Demokrat: Secara De Facto Jokowi Sudah Kalah Dari Prabowo


[PORTAL-ISLAM.ID] Wakil Sekretaris Jenderal Partai Demokrat, Rachland Nashidik, menyoroti indikasi-indikasi gangguan pemilu yang jurdil berintegritas.

Kalau sampai Presiden RI yang juga capres petahana hanya membiarkan, maka secara de facto dia sudah kalah dari Prabowo.

Kenapa?

"Bila Pak @jokowi tak berbuat cukup dan segera melindungi integritas Pemilu, ia de facto sudah kalah dari Pak Prabowo. Kekalahan ini sulit diperbaiki bahkan bila ia menang di bulan April. Rakyat akan anggap ia menang curang akibat keberpihakan aparat hukum dan pemerintahan," kata Rachland Nashidik di akun twitternya, Senin (1/4/2019).

Menurutnya saat ini kepercayaan publik (public distrust) sudah taraf membahayakan.

"Public distrust ini sudah dalam taraf membahayakan. Harusnya membangunkan kewaspadaan semua pihak. Situasi bisa sedikit diperbaiki bila pemantau Pemilu independen internasional yang kredibel bisa datang menyaksikan. Tapi ini sudah tak mungkin karena waktu sudah terlalu singkat," uajrnya.

Publik semakin tidak percaya setelah ada pengakuan eks kapolsek yang diarahkan mendukung capres petahana.

"Satu-satunya kemungkinan, kendati sangat tipis, adalah berharap pada hati nurani. Ada hati nurani seorang Kapolsek dalam pengungkapan fakta keberpihakan Polisi. Bila mukzizat itu makin banyak dan gencar, merambat dari bawah hingga ke Kapolri, situasi masih mungkin diselamatkan," kata Rachland.

"Maha penting untuk mengingatkan aparat hukum, khususnya Polisi yang sedang dalam sorotan besar publik, usia public distrust kepadanya akibat kegagalan bersikap netral, akan lebih panjang dan melampaui Pemilu bulan depan. Ini menempatkan praktek negara hukum pada bahaya kesangsian," lanjutnya.

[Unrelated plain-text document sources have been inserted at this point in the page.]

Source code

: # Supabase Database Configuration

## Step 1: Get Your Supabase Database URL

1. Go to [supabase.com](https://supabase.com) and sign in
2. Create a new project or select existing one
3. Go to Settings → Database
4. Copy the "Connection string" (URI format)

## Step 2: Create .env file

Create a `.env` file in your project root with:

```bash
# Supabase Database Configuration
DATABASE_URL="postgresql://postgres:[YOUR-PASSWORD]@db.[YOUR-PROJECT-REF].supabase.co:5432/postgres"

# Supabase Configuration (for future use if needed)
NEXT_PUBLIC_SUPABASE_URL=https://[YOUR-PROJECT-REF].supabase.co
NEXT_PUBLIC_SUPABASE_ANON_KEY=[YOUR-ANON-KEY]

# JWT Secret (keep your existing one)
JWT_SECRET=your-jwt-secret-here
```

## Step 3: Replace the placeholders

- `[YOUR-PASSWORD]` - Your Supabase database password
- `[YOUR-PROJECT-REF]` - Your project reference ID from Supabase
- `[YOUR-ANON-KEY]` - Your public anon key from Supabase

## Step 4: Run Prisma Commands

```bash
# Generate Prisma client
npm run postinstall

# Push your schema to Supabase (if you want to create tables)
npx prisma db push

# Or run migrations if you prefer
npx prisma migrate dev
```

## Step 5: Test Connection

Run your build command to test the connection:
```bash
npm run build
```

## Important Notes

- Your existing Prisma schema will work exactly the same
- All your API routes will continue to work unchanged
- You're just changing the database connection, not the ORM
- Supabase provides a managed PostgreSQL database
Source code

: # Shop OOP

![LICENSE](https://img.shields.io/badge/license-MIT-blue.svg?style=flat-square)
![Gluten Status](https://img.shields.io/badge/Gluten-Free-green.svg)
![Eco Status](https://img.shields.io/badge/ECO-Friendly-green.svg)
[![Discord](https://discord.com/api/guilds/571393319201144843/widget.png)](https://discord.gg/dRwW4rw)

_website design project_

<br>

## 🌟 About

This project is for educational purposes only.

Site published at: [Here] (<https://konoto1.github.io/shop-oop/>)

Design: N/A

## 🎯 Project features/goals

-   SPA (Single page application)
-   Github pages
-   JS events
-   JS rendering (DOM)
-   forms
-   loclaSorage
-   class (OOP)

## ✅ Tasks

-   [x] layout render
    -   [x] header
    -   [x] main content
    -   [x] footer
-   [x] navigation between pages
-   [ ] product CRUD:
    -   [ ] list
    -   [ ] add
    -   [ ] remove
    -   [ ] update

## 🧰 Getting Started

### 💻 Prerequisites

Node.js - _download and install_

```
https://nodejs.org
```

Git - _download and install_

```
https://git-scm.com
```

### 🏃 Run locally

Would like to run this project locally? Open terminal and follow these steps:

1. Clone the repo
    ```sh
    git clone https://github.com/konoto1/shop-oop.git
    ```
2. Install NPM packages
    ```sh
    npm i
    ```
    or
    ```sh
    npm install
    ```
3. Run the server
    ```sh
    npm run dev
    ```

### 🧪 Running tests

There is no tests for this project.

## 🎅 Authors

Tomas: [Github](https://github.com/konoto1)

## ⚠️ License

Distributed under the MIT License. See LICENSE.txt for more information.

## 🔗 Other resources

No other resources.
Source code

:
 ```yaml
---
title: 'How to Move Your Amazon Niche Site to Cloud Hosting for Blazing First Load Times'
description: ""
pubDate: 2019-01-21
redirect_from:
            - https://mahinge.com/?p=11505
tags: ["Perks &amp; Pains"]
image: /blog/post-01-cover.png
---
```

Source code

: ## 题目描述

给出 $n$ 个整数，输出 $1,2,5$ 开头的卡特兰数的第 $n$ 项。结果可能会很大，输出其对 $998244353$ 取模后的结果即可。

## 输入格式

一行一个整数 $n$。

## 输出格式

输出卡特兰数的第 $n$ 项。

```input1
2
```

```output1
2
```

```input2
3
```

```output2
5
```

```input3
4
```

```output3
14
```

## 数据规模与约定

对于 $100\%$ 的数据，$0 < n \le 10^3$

"Kapolri Tito Karnavian -- saya katakan ini dengan rasa sayang -- cuma punya dua pilihan. Habis-habisan melindungi pemihakan anggotanya demi memenangkan 01. Atau memenangkan profesionalisme Polri dan hati nurani dengan mengambil langkah-langkah radikal dalam waktu singkat ini," kata Rachland.

"Yang pertama berarti ia berjudi. Bila 01 menang, ia mungkin akan mendapat karir baru dalam politik, meski harga bagi keuntungan pribadinya itu sangat mahal. Ia harus mampu padamkan gejolak kemarahan massa akibat persepsi pemilu curang. Bila 01 kalah, ia akan digilas oleh sejarah," tegasnya.